This will ensure that there isn't any variable selection in the second pass, whereas re-running lasso could result in additional feature drops.
When performing relaxed LASSO then the point is to reduce the shrinking from a LASSO regression that is used for feature selection. For this purpose the second re-run with LASSO will be with a less severe penalty and will not result in additional feature drops.
Why a second lasso regression instead of a second ridge regression? Lasso is less severe in shrinking parameter estimates than ridge regression, although it also depends on the used penalty coefficients.
While the magnitude of the shrinking is more or less the same (as it can be regulated with the penalty coefficients), there are some qualitative differences (see also the different shapes of priors used by LASSO and ridge regression).
The prior for LASSO will drop of less quickly in longer ranges and penalize parameter estimates with different magnitudes more similar.
Ridge regression will penalize larger parameter estimates more severely and sort of pulls the estimates together to similar magnitudes.
Yet, possibly there is not much difference between the two situations when the regularisation is in the regime where the parameter estimates are all non-zero.

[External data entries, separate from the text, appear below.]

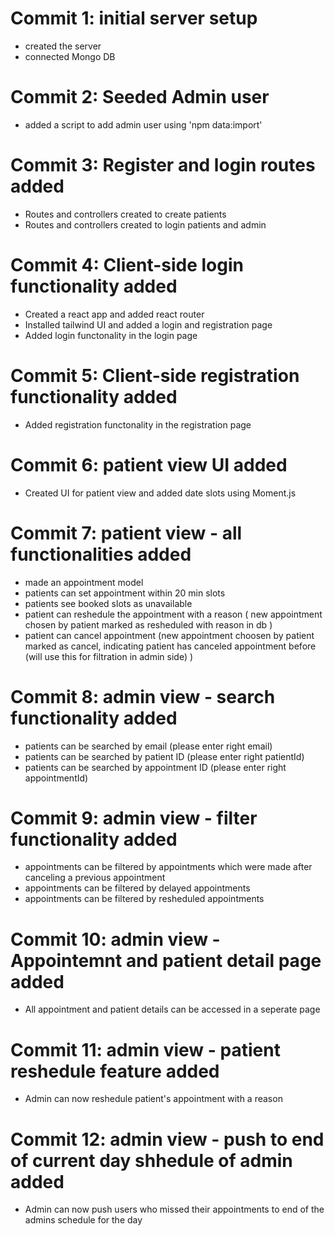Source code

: # Commit 1: initial server setup

- created the server
- connected Mongo DB

# Commit 2: Seeded Admin user

- added a script to add admin user using 'npm data:import'

# Commit 3: Register and login routes added

- Routes and controllers created to create patients
- Routes and controllers created to login patients and admin

# Commit 4: Client-side login functionality added

- Created a react app and added react router
- Installed tailwind UI and added a login and registration page
- Added login functonality in the login page

# Commit 5: Client-side registration functionality added

- Added registration functonality in the registration page

# Commit 6: patient view UI added

- Created UI for patient view and added date slots using Moment.js

# Commit 7: patient view - all functionalities added

- made an appointment model
- patients can set appointment within 20 min slots
- patients see booked slots as unavailable
- patient can reshedule the appointment with a reason ( new appointment chosen by patient marked as resheduled with reason in db )
- patient can cancel appointment (new appointment choosen by patient marked as cancel, indicating patient has canceled appointment before (will use this for filtration in admin side) )

# Commit 8: admin view - search functionality added

- patients can be searched by email (please enter right email)
- patients can be searched by patient ID (please enter right patientId)
- patients can be searched by appointment ID (please enter right appointmentId)

# Commit 9: admin view - filter functionality added

- appointments can be filtered by appointments which were made after canceling a previous appointment
- appointments can be filtered by delayed appointments
- appointments can be filtered by resheduled appointments

# Commit 10: admin view - Appointemnt and patient detail page added

- All appointment and patient details can be accessed in a seperate page

# Commit 11: admin view - patient reshedule feature added

- Admin can now reshedule patient's appointment with a reason

# Commit 12: admin view - push to end of current day shhedule of admin added

- Admin can now push users who missed their appointments to end of the admins schedule for the day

Then the use of a second LASSO might possibly be still advantageous over a second ridge regression for computational reasons. The computations from the first regression, like LARS, can be quickly used in the second step, and the path is also a straight line that is easily computed.
Image: comparison of priors for LASSO (Laplace distributed prior) and ridge regression (Gaussian distributed prior). The scales can differ when regularisation parameters are changed, but the shapes are the same. The Laplace distribution (for LASSO) is more pointy near zero, but has longer tails far away from zero. The Gaussian distribution (for ridge regression) has a more blunt peak at zero and places more focus on smaller tails, leading to smaller parameter estimates, but not neccesarily close to zero.